SUPPLIED MATERIAL →
----------

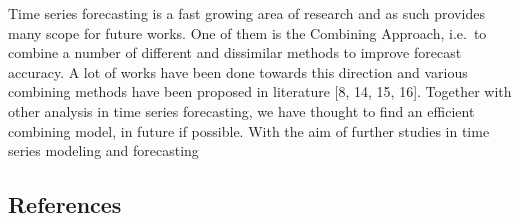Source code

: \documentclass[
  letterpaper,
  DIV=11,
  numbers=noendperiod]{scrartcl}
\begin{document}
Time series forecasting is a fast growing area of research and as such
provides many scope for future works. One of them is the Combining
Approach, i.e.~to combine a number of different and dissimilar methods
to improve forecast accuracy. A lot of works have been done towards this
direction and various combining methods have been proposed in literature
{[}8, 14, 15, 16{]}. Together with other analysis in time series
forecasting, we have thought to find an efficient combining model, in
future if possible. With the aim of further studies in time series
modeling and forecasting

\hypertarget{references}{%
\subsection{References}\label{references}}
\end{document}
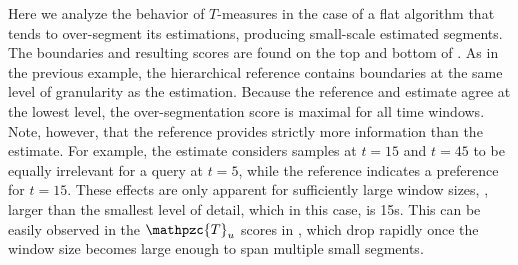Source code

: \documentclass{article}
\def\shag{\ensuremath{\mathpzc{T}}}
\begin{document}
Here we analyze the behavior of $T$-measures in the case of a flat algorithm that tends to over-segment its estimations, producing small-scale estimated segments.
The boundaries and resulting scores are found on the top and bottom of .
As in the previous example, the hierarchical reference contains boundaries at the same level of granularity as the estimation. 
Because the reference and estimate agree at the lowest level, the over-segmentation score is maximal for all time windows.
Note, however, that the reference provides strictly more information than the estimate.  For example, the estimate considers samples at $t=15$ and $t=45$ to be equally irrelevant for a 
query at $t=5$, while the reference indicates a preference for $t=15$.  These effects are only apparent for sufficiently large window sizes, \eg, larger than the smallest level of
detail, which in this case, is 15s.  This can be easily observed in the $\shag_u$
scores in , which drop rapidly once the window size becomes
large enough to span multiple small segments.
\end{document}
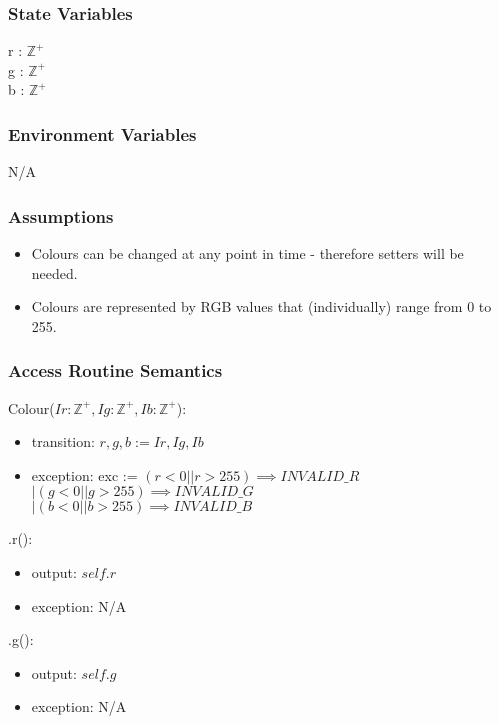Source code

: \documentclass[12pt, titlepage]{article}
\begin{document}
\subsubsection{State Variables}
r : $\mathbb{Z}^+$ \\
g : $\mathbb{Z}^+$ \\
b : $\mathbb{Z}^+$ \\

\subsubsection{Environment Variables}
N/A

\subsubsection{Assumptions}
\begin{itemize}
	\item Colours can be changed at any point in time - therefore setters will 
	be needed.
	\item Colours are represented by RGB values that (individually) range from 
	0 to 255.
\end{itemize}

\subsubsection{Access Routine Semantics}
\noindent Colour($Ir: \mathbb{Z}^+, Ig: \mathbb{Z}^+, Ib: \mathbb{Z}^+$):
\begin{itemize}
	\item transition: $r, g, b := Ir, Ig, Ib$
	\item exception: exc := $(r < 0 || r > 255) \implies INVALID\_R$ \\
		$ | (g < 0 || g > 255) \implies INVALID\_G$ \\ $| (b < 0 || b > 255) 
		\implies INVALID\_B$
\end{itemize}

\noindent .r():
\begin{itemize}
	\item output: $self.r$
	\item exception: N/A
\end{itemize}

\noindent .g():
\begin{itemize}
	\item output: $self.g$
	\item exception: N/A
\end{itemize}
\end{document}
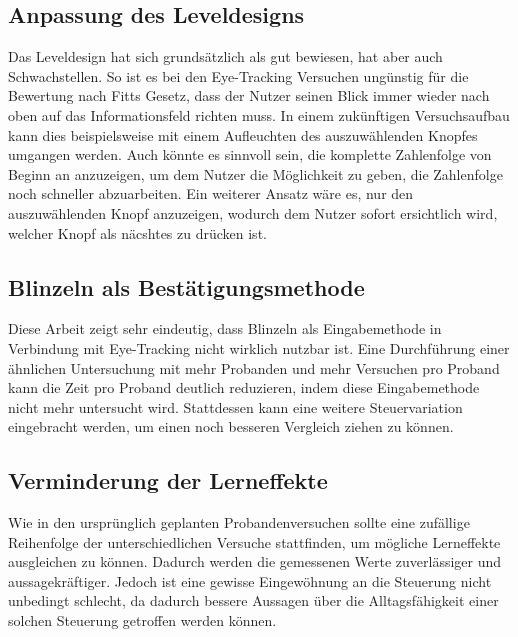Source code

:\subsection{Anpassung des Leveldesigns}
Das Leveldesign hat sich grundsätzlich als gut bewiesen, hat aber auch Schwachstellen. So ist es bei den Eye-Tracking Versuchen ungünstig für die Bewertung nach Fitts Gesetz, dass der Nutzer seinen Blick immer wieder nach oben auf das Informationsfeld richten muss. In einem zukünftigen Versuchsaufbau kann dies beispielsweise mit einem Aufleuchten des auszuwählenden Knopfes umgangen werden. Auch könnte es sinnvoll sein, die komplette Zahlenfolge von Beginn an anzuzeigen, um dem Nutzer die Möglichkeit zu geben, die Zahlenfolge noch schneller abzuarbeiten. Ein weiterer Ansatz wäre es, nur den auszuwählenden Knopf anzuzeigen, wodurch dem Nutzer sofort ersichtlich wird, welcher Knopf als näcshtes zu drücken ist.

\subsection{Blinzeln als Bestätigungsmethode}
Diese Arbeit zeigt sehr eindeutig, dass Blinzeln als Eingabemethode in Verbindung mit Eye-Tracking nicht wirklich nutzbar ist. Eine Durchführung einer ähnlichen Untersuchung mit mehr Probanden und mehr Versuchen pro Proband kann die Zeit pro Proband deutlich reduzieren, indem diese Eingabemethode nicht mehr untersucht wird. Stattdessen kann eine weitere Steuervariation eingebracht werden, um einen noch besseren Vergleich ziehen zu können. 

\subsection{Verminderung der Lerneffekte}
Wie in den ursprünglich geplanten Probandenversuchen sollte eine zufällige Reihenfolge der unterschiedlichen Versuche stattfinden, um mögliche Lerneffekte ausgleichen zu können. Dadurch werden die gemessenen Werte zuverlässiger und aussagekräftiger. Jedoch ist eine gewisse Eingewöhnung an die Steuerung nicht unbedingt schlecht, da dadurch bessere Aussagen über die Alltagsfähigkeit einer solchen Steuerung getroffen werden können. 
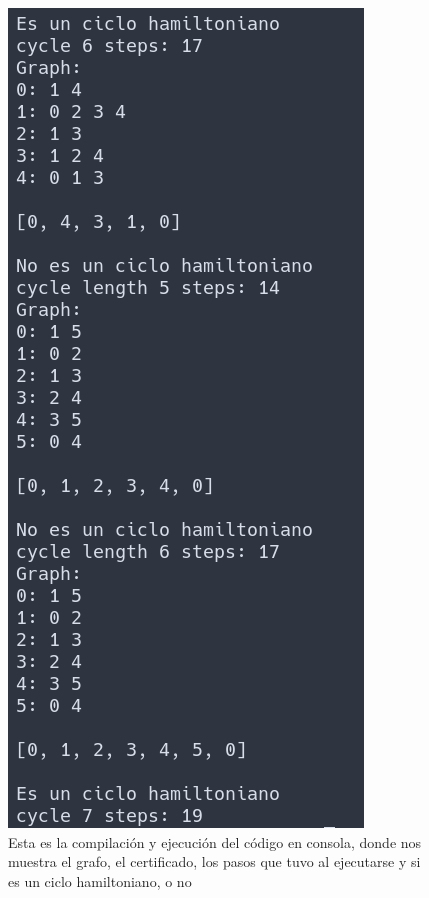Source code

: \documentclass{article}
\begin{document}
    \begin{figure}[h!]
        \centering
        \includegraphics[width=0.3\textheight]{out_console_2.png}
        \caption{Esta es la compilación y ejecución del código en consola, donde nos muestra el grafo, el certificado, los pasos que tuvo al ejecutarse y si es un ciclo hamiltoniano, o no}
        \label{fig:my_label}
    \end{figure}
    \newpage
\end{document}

----------

Could the entries above be copied out exactly, with no pictures included?

Source code

: \documentclass[
  letterpaper,
  DIV=11,
  numbers=noendperiod]{scrartcl}
\begin{document}
Time series forecasting is a fast growing area of research and as such
provides many scope for future works. One of them is the Combining
Approach, i.e.~to combine a number of different and dissimilar methods
to improve forecast accuracy. A lot of works have been done towards this
direction and various combining methods have been proposed in literature
{[}8, 14, 15, 16{]}. Together with other analysis in time series
forecasting, we have thought to find an efficient combining model, in
future if possible. With the aim of further studies in time series
modeling and forecasting

\hypertarget{references}{%
\subsection{References}\label{references}}
\end{document}
Source code

: \documentclass{article}
\def\shag{\ensuremath{\mathpzc{T}}}
\begin{document}
Here we analyze the behavior of $T$-measures in the case of a flat algorithm that tends to over-segment its estimations, producing small-scale estimated segments.
The boundaries and resulting scores are found on the top and bottom of .
As in the previous example, the hierarchical reference contains boundaries at the same level of granularity as the estimation. 
Because the reference and estimate agree at the lowest level, the over-segmentation score is maximal for all time windows.
Note, however, that the reference provides strictly more information than the estimate.  For example, the estimate considers samples at $t=15$ and $t=45$ to be equally irrelevant for a 
query at $t=5$, while the reference indicates a preference for $t=15$.  These effects are only apparent for sufficiently large window sizes, \eg, larger than the smallest level of
detail, which in this case, is 15s.  This can be easily observed in the $\shag_u$
scores in , which drop rapidly once the window size becomes
large enough to span multiple small segments.
\end{document}
Source code

: \documentclass[12pt, titlepage]{article}
\begin{document}
\subsubsection{State Variables}
r : $\mathbb{Z}^+$ \\
g : $\mathbb{Z}^+$ \\
b : $\mathbb{Z}^+$ \\

\subsubsection{Environment Variables}
N/A

\subsubsection{Assumptions}
\begin{itemize}
	\item Colours can be changed at any point in time - therefore setters will 
	be needed.
	\item Colours are represented by RGB values that (individually) range from 
	0 to 255.
\end{itemize}

\subsubsection{Access Routine Semantics}
\noindent Colour($Ir: \mathbb{Z}^+, Ig: \mathbb{Z}^+, Ib: \mathbb{Z}^+$):
\begin{itemize}
	\item transition: $r, g, b := Ir, Ig, Ib$
	\item exception: exc := $(r < 0 || r > 255) \implies INVALID\_R$ \\
		$ | (g < 0 || g > 255) \implies INVALID\_G$ \\ $| (b < 0 || b > 255) 
		\implies INVALID\_B$
\end{itemize}

\noindent .r():
\begin{itemize}
	\item output: $self.r$
	\item exception: N/A
\end{itemize}

\noindent .g():
\begin{itemize}
	\item output: $self.g$
	\item exception: N/A
\end{itemize}
\end{document}
Source code

:\subsection{Anpassung des Leveldesigns}
Das Leveldesign hat sich grundsätzlich als gut bewiesen, hat aber auch Schwachstellen. So ist es bei den Eye-Tracking Versuchen ungünstig für die Bewertung nach Fitts Gesetz, dass der Nutzer seinen Blick immer wieder nach oben auf das Informationsfeld richten muss. In einem zukünftigen Versuchsaufbau kann dies beispielsweise mit einem Aufleuchten des auszuwählenden Knopfes umgangen werden. Auch könnte es sinnvoll sein, die komplette Zahlenfolge von Beginn an anzuzeigen, um dem Nutzer die Möglichkeit zu geben, die Zahlenfolge noch schneller abzuarbeiten. Ein weiterer Ansatz wäre es, nur den auszuwählenden Knopf anzuzeigen, wodurch dem Nutzer sofort ersichtlich wird, welcher Knopf als näcshtes zu drücken ist.

\subsection{Blinzeln als Bestätigungsmethode}
Diese Arbeit zeigt sehr eindeutig, dass Blinzeln als Eingabemethode in Verbindung mit Eye-Tracking nicht wirklich nutzbar ist. Eine Durchführung einer ähnlichen Untersuchung mit mehr Probanden und mehr Versuchen pro Proband kann die Zeit pro Proband deutlich reduzieren, indem diese Eingabemethode nicht mehr untersucht wird. Stattdessen kann eine weitere Steuervariation eingebracht werden, um einen noch besseren Vergleich ziehen zu können. 

\subsection{Verminderung der Lerneffekte}
Wie in den ursprünglich geplanten Probandenversuchen sollte eine zufällige Reihenfolge der unterschiedlichen Versuche stattfinden, um mögliche Lerneffekte ausgleichen zu können. Dadurch werden die gemessenen Werte zuverlässiger und aussagekräftiger. Jedoch ist eine gewisse Eingewöhnung an die Steuerung nicht unbedingt schlecht, da dadurch bessere Aussagen über die Alltagsfähigkeit einer solchen Steuerung getroffen werden können. 
Source code

: \documentclass{article}
\begin{document}
    \begin{figure}[h!]
        \centering
        \includegraphics[width=0.3\textheight]{out_console_2.png}
        \caption{Esta es la compilación y ejecución del código en consola, donde nos muestra el grafo, el certificado, los pasos que tuvo al ejecutarse y si es un ciclo hamiltoniano, o no}
        \label{fig:my_label}
    \end{figure}
    \newpage
\end{document}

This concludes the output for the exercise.